(Beginning of Data supplied)
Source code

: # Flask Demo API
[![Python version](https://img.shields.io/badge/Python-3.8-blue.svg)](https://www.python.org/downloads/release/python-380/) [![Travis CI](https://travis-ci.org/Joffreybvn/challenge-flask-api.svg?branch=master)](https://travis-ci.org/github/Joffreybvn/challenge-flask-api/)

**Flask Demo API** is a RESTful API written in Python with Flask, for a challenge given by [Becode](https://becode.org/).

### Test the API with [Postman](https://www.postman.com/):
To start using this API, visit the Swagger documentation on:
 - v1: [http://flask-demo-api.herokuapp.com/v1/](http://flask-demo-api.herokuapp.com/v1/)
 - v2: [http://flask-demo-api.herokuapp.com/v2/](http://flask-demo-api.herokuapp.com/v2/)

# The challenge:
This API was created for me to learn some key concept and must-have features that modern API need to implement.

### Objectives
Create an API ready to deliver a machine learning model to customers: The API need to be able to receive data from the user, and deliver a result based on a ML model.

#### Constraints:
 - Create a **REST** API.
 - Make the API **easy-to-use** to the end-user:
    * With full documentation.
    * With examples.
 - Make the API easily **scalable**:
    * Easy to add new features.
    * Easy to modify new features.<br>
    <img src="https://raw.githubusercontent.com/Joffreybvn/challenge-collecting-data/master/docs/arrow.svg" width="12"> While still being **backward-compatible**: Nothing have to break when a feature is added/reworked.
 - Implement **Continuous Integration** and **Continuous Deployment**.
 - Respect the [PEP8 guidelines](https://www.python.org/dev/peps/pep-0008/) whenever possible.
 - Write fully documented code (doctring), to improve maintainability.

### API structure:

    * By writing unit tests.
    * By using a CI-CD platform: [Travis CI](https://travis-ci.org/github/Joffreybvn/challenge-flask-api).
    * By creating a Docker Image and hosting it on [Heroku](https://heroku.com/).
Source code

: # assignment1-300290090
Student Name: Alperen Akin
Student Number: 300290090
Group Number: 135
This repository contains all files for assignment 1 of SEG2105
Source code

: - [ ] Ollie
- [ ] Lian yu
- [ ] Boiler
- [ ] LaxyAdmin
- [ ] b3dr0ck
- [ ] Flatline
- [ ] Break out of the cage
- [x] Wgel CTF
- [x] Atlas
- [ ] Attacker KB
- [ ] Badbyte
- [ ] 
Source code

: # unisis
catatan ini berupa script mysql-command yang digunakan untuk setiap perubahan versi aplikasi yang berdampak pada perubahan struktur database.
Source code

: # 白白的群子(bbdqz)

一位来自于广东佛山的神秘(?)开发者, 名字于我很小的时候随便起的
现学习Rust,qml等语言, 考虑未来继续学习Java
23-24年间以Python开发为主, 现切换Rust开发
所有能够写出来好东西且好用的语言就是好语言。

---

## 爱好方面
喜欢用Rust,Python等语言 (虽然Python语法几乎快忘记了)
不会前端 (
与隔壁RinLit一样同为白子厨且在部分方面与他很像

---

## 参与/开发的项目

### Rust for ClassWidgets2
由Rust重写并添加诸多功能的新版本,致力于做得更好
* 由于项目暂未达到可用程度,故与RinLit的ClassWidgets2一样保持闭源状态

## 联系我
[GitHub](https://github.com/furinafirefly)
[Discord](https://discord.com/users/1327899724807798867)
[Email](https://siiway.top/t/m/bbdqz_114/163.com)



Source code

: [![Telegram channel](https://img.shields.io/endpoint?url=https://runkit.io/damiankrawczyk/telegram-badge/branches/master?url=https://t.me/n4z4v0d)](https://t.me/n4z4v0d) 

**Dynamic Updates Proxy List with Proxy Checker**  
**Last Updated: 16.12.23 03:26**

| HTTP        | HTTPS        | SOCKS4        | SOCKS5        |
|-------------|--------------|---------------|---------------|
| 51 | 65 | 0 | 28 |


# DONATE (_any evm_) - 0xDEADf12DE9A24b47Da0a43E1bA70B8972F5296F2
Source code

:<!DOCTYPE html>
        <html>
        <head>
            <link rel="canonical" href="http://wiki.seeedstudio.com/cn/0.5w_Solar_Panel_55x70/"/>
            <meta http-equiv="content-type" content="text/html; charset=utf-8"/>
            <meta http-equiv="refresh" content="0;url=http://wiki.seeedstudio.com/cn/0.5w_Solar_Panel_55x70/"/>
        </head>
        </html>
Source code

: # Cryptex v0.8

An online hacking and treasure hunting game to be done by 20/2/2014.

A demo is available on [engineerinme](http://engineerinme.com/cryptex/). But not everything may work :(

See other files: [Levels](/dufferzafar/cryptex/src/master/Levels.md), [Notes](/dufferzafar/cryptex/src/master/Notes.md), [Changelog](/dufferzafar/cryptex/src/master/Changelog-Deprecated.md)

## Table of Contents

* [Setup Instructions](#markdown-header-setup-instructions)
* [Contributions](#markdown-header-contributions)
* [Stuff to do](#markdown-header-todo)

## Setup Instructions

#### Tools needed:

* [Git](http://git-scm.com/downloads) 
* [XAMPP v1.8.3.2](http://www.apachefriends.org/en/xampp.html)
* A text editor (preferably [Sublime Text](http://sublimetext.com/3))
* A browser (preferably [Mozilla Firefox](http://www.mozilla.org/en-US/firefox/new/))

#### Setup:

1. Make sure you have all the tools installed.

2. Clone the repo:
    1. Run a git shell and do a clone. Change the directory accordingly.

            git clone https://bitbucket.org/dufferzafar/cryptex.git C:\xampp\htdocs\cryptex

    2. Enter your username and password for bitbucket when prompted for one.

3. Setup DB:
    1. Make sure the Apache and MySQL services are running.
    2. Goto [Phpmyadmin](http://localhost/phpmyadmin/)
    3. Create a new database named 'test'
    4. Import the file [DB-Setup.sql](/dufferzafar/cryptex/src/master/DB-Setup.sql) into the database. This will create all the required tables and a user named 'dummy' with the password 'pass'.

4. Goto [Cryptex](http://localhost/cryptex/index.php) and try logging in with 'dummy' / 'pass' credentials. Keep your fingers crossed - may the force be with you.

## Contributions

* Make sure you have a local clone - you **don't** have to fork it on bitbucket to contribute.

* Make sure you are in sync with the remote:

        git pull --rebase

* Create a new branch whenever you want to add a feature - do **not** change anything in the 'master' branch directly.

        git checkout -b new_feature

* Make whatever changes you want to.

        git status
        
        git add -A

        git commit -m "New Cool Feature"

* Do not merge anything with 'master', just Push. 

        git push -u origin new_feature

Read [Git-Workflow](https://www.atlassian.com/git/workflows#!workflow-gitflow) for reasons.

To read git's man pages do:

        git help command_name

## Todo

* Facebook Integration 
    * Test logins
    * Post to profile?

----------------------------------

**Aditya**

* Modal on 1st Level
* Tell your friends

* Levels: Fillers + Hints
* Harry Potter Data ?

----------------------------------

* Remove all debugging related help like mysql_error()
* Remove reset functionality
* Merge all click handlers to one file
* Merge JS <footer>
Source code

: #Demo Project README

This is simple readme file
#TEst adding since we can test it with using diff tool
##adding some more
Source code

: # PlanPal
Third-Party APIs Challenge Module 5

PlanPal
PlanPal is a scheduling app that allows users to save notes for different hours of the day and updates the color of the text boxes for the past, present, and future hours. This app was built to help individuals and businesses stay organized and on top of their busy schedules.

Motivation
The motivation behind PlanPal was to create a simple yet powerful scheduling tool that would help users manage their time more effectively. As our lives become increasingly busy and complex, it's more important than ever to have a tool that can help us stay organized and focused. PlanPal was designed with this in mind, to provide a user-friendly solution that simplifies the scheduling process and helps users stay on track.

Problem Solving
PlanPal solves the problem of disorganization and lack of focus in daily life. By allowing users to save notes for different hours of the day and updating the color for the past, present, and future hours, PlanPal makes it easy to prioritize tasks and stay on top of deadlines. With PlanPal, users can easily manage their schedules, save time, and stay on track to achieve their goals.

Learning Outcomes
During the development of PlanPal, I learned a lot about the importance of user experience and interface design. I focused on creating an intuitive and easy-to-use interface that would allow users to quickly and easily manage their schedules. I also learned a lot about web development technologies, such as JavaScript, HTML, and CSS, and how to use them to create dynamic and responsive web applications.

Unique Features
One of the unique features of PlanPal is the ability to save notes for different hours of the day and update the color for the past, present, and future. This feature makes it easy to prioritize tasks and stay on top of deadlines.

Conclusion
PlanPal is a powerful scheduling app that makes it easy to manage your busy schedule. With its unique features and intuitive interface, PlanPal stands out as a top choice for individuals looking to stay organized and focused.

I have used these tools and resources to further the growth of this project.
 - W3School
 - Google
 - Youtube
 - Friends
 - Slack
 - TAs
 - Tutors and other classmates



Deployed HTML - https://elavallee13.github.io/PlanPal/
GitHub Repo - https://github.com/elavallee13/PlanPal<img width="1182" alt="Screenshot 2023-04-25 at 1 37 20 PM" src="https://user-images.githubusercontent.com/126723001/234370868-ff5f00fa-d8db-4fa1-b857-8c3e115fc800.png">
(End of Data supplied)
## Task instructions
The line containing "One of the unique" and all lines after it, to the end of the records, are to be output exactly and alone.

## Response to the task
One of the unique features of PlanPal is the ability to save notes for different hours of the day and update the color for the past, present, and future. This feature makes it easy to prioritize tasks and stay on top of deadlines.

Conclusion
PlanPal is a powerful scheduling app that makes it easy to manage your busy schedule. With its unique features and intuitive interface, PlanPal stands out as a top choice for individuals looking to stay organized and focused.

I have used these tools and resources to further the growth of this project.
 - W3School
 - Google
 - Youtube
 - Friends
 - Slack
 - TAs
 - Tutors and other classmates



Deployed HTML - https://elavallee13.github.io/PlanPal/
GitHub Repo - https://github.com/elavallee13/PlanPal<img width="1182" alt="Screenshot 2023-04-25 at 1 37 20 PM" src="https://user-images.githubusercontent.com/126723001/234370868-ff5f00fa-d8db-4fa1-b857-8c3e115fc800.png">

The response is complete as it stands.